Extravagant buildings that were never finished

Even when humans lived in caves, they wanted a bigger, fancier cave than the family next door. Then we learned how to build structures, and all bets were off. Over the centuries, some amazingly talented people have come up with some ridiculously extravagant buildings. They've used them as displays of power, as tributes to God, as gorgeous but inconvenient places to live, and as ways to make a ton of money.

But sometimes, things don't work out the way people plan. You can draw and design an extravagant building, but once you start construction, everything can go wrong. Costs can skyrocket, money can dry up, and vital people can die. That's when you end up with really expensive, basically useless structures. Some are eventually knocked down after years of neglect, others stand forever in their unfinished state and become tourist attractions. Here are some of the most elaborate buildings ever left unfinished.

Herrenchiemsee Neues Schloss was going to be the fanciest building ever

One problem with hereditary monarchy is that sometimes, you get a crazy person on the throne. In 1800s Bavaria, they had a doozy. King Ludwig II was mentally unwell and pathologically obsessed with building castles. It didn't matter if he was bankrupting the country to pay for them, he had to keep building.

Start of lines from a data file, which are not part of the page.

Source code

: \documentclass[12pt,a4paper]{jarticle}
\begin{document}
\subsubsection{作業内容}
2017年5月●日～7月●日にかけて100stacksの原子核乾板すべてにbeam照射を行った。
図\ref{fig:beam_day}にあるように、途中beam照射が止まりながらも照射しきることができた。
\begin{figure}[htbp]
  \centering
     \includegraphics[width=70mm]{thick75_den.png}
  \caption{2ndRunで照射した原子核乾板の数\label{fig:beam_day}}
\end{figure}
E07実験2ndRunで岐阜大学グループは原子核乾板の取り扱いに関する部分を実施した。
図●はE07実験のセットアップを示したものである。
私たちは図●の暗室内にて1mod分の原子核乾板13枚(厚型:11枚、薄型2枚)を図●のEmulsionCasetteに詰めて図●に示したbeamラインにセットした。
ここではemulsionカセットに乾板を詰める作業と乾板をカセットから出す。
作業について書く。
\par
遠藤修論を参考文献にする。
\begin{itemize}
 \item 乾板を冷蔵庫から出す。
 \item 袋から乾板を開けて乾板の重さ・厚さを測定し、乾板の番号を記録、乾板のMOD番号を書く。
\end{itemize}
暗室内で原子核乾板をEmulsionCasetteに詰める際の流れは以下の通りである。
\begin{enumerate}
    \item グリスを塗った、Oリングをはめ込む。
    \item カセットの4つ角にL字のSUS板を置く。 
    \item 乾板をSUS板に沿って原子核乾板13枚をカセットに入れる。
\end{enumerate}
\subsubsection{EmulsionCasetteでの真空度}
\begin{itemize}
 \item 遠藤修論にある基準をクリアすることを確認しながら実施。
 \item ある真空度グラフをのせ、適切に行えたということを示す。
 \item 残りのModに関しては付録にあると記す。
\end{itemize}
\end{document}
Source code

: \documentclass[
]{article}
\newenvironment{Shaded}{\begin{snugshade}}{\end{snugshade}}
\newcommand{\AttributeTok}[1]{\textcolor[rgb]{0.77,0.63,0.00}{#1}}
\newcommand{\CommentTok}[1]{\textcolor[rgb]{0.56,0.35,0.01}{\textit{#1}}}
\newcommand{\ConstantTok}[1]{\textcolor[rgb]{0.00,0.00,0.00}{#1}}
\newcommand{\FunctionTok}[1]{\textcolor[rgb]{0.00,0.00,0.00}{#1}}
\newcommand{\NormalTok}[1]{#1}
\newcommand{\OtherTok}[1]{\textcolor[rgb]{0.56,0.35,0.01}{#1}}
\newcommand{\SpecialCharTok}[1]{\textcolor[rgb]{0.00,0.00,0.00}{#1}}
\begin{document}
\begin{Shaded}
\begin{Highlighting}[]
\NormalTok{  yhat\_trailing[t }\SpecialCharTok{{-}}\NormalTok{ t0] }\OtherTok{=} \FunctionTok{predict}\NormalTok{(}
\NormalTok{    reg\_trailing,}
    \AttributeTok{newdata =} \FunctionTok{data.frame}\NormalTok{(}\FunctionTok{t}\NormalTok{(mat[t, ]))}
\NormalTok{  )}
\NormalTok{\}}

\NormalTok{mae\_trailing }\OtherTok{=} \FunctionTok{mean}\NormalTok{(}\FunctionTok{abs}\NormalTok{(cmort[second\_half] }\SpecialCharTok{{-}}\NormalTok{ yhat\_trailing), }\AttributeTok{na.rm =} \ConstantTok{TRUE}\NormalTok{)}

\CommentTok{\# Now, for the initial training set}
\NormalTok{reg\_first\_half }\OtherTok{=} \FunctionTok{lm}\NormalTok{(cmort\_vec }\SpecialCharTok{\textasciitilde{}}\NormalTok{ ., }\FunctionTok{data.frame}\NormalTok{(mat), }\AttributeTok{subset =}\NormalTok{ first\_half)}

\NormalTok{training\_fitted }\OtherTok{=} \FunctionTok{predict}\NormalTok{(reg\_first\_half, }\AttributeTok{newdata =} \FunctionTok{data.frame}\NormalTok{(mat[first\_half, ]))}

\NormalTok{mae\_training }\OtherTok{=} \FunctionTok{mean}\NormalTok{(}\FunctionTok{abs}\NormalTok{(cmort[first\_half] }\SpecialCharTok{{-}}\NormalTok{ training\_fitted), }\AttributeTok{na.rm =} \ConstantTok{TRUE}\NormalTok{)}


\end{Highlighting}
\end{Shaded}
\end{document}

He had quite a few extremely grand creations under his belt already when he became enamored with the famous French Palace of Versailles. According to Atlas Obscura, instead of just visiting it like a normal person, Ludwig decided to build his own. His goal was to copy the original in extreme detail (the Bavarian Palace Department says he ordered his architect to recreate rooms Versailles didn't even have anymore) and at the same time be even more over-the-top.

Ludwig's Neues Schloss (or "New Palace") was built to have no practical function whatsoever. It was just meant to beat you over the head with how pretty and fancy it was. The rooms that were finished are "some of the best examples of nineteenth-century interior design in existence."

Ludwig's original vision was for a 70-room building shaped like a W. After seven years of construction, only 20 rooms were completed, and it had already cost a quarter of a billion dollars in today's U.S. currency. Then, Ludwig died suddenly. With the castle-obsessed ruler gone, sanity prevailed, and building stopped. Some unfinished areas were demolished, but it's totally worth checking out the remaining palace if you are ever in Germany.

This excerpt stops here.